Hellview s’expose, en vrai et sur papier, à travers une sélection d’un trentaine de tirages grand format présentés en médiathèques, libraires ou lieux musicaux. Une autre façon de donner à découvrir un regard sensible au cœur de la furie du Hellfest.
Présentation par Lucie Braud, écrivain et scénariste :
Des regards.
Des regards qui fixent l’appareil photo à ceux qui l’oublient ou l’ignorent, des regards qui se laissent porter par le spectacle des scènes et ceux qu’offre la foule, des regards qui s’embrassent, s’endorment, se ferment, nus ou derrière des verres fumés. Des regards francs, amusés, interrogateurs. Des regards amoureux, désireux, ténébreux, concentrés, rêveurs. Des regards qui s’abandonnent, se cachent. Des regards assoiffés et goulus. Des regards tendres, poseurs, chevelus. Des regards enlacés, brillants, pudiques, attentionnés, ébahis, étoilés, masqués, tatoués, dessinés. Des regards maquillés et coiffés. À regarder ces yeux, on croirait les connaître, ces gens-là.
Et des mains.
De multiples chorégraphies de mains. Des mains suspendues, enlacées, aux doigts croisés. Des mains aux ongles vernis, à l’index érigé. Des mains caressantes, affolantes, baguées, parées. Des mains glissées dans le pli d’une cuisse, dans la poche d’un pantalon, sous le tissu d’un t-shirt. Des mains en mouvement, agitées, des mains bavardes, occupées. Des mains au sol ou tendues vers le ciel. Des mains au repos, rassurantes, posées sur un bras, une épaule. Des mains pour toucher, dire je suis là, reste avec moi, ne t’éloigne pas. Des mains pour dire. En douceur.
Et des pieds.
Nus ou chaussés. Couverts de toile ou de cuir. Godillots poussiéreux, entaillés, usés jusqu’à la corde. Du cuir mat ou verni. Semelles râpées, compensées. Rangers et Doc Martens, basses ou chevilles protégées, lacés serrés ou défaits, sur des jambes nues, ornées, habillées, décorées, tatouées, épilées. Des bottes en plastique ou cloutées, de motards ou de cavaliers, des bottes enchaînées, travaillées, unies, scarifiées. Des bottes country, des camarguaises, des bottes pour les balades en bord de mer et en forêt. Certaines ont fière allure, d’autres sont épuisées.
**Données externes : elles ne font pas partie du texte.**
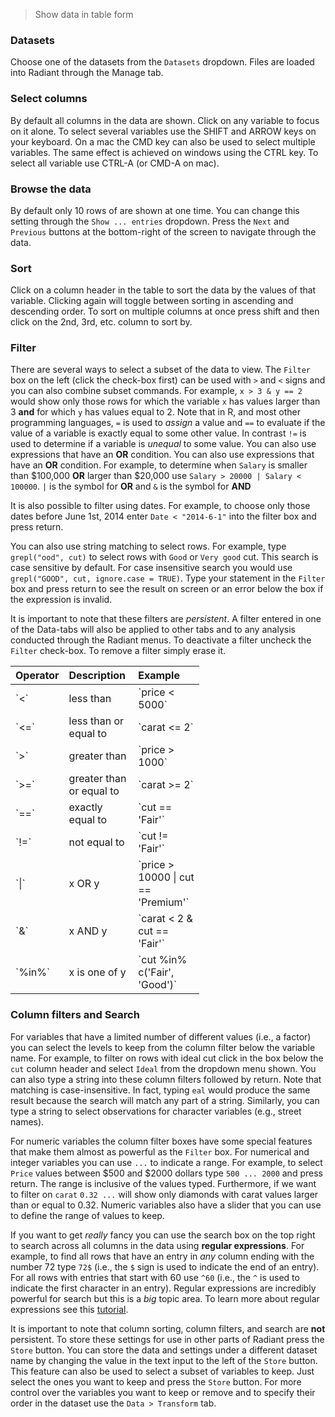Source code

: > Show data in table form

### Datasets

Choose one of the datasets from the `Datasets` dropdown. Files are loaded into Radiant through the Manage tab.

### Select columns

By default all columns in the data are shown. Click on any variable to focus on it alone. To select several variables use the SHIFT and ARROW keys on your keyboard. On a mac the CMD key can also be used to select multiple variables. The same effect is achieved on windows using the CTRL key. To select all variable use CTRL-A (or CMD-A on mac).

### Browse the data

By default only 10 rows of are shown at one time. You can change this setting through the `Show ... entries` dropdown. Press the `Next` and `Previous` buttons at the bottom-right of the screen to navigate through the data.

### Sort

Click on a column header in the table to sort the data by the values of that variable. Clicking again will toggle between sorting in ascending and descending order. To sort on multiple columns at once press shift and then click on the 2nd, 3rd, etc. column to sort by.

### Filter

There are several ways to select a subset of the data to view. The `Filter` box on the left (click the check-box first) can be used with `>` and `<` signs and you can also combine subset commands. For example, `x > 3 & y == 2` would show only those rows for which the variable `x` has values larger than 3 **and** for which `y` has values equal to 2. Note that in R, and most other programming languages, `=` is used to _assign_ a value and `==` to evaluate if the value of a variable is exactly equal to some other value. In contrast `!=` is used to determine if a variable is _unequal_ to some value. You can also use expressions that have an **OR** condition. You can also use expressions that have an **OR** condition. For example, to determine when `Salary` is smaller than \$100,000 **OR** larger than \$20,000 use `Salary > 20000 | Salary < 100000`. `|` is the symbol for **OR** and `&` is the symbol for **AND**

It is also possible to filter using dates. For example, to choose only those dates before June 1st, 2014 enter `Date < "2014-6-1"` into the filter box and press return.

You can also use string matching to select rows. For example, type `grepl("ood", cut)` to select rows with `Good` or `Very good` cut. This search is case sensitive by default. For case insensitive search you would use `grepl("GOOD", cut, ignore.case = TRUE)`. Type your statement in the `Filter`  box and press return to see the result on screen or an error below the box if the expression is invalid.

It is important to note that these filters are _persistent_. A filter entered in one of the Data-tabs will also be applied to other tabs and to any analysis conducted through the Radiant menus. To deactivate a  filter uncheck the `Filter` check-box. To remove a filter simply erase it.

<table class='table table-condensed table-hover' style='width:60%;'>
 <thead>
  <tr>
   <th style="text-align:left;"> Operator </th>
   <th style="text-align:left;"> Description </th>
   <th style="text-align:left;"> Example </th>
  </tr>
 </thead>
<tbody>
  <tr>
   <td style="text-align:left;"> `<` </td>
   <td style="text-align:left;"> less than </td>
   <td style="text-align:left;"> `price < 5000` </td>
  </tr>
  <tr>
   <td style="text-align:left;"> `<=` </td>
   <td style="text-align:left;"> less than or equal to </td>
   <td style="text-align:left;"> `carat <= 2` </td>
  </tr>
  <tr>
   <td style="text-align:left;"> `>` </td>
   <td style="text-align:left;"> greater than </td>
   <td style="text-align:left;"> `price > 1000` </td>
  </tr>
  <tr>
   <td style="text-align:left;"> `>=` </td>
   <td style="text-align:left;"> greater than or equal to </td>
   <td style="text-align:left;"> `carat >= 2` </td>
  </tr>
  <tr>
   <td style="text-align:left;"> `==` </td>
   <td style="text-align:left;"> exactly equal to </td>
   <td style="text-align:left;"> `cut == 'Fair'` </td>
  </tr>
  <tr>
   <td style="text-align:left;"> `!=` </td>
   <td style="text-align:left;"> not equal to </td>
   <td style="text-align:left;"> `cut != 'Fair'` </td>
  </tr>
  <tr>
   <td style="text-align:left;"> `|` </td>
   <td style="text-align:left;"> x OR y </td>
   <td style="text-align:left;"> `price > 10000 | cut == 'Premium'` </td>
  </tr>
  <tr>
   <td style="text-align:left;"> `&` </td>
   <td style="text-align:left;"> x AND y </td>
   <td style="text-align:left;"> `carat < 2 & cut == 'Fair'` </td>
  </tr>
  <tr>
   <td style="text-align:left;"> `%in%` </td>
   <td style="text-align:left;"> x is one of y </td>
   <td style="text-align:left;"> `cut %in% c('Fair', 'Good')` </td>
  </tr>
</tbody>
</table>

### Column filters and Search

For variables that have a limited number of different values (i.e., a factor) you can select the levels to keep from the column filter below the variable name. For example, to filter on rows with ideal cut click in the box below the `cut` column header and select `Ideal` from the dropdown menu shown. You can also type a string into these column filters followed by return. Note that matching is case-insensitive. In fact, typing `eal` would produce the same result because the search will match any part of a string. Similarly, you can type a string to select observations for character variables (e.g., street names).

For numeric variables the column filter boxes have some special features that make them almost as powerful as the `Filter` box. For numerical and integer variables you can use `...` to indicate a range. For example, to select `Price` values between \$500 and \$2000 dollars type `500 ... 2000` and press return. The range is inclusive of the values typed. Furthermore, if we want to filter on `carat` `0.32 ...` will show only diamonds with carat values larger than or equal to 0.32. Numeric variables also have a slider that you can use to define the range of values to keep.

If you want to get _really_ fancy you can use the search box on the top right to search across all columns in the data using **regular expressions**. For example, to find all rows that have an entry in _any_ column ending with the number 72 type `72$` (i.e., the `$` sign is used to indicate the end of an entry). For all rows with entries that start with 60 use `^60` (i.e., the `^` is used to indicate the first character in an entry). Regular expressions are incredibly powerful for search but this is a _big_ topic area. To learn more about regular expressions see this <a href="http://www.regular-expressions.info/tutorial.html" target="_blank">tutorial</a>.

It is important to note that column sorting, column filters, and search are **not** persistent. To store these settings for use in other parts of Radiant press the `Store` button. You can store the data and settings under a different dataset name by changing the value in the text input to the left of the `Store` button. This feature can also be used to select a subset of variables to keep. Just select the ones you want to keep and press the `Store` button. For more control over the variables you want to keep or remove and to specify their order in the dataset use the `Data > Transform` tab.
Certaines sont dressées, d’autres affalées. Des souliers. Confortables, résistants, imperméables. Des tissus mous et déformés, d’autres à la courbe marquée comme la cambrure d’une flamenca. Des souliers dépareillés, d’un autre temps, celui du passé, du futur, de ce présent. Des souliers du moment. Des pieds nus, déchaussés, aérés, ou sobrement sanglés. Des pieds nus dans leur fragilité, sans peur, assurés, rassurés, confiants, se délassant.
Ces regards, ces mains, ces pieds appartiennent au même évènement. Les regards convergent vers un même point. Les mains s’animent sur la même musique. Les pieds foulent le même sol. Ils ne forment qu’un seul corps, dans une véritable communion.
Des regards pour exister, des mains pour se toucher, des pieds pour arpenter le monde, l’œil voit tout cela. Il témoigne avec pudeur de ces détails qui forgent l’humanité. Il regarde ce que la scène ne montre pas, ceux que la scène appelle à se réunir.
Alors de la foule, l’œil fait sortir les anonymes.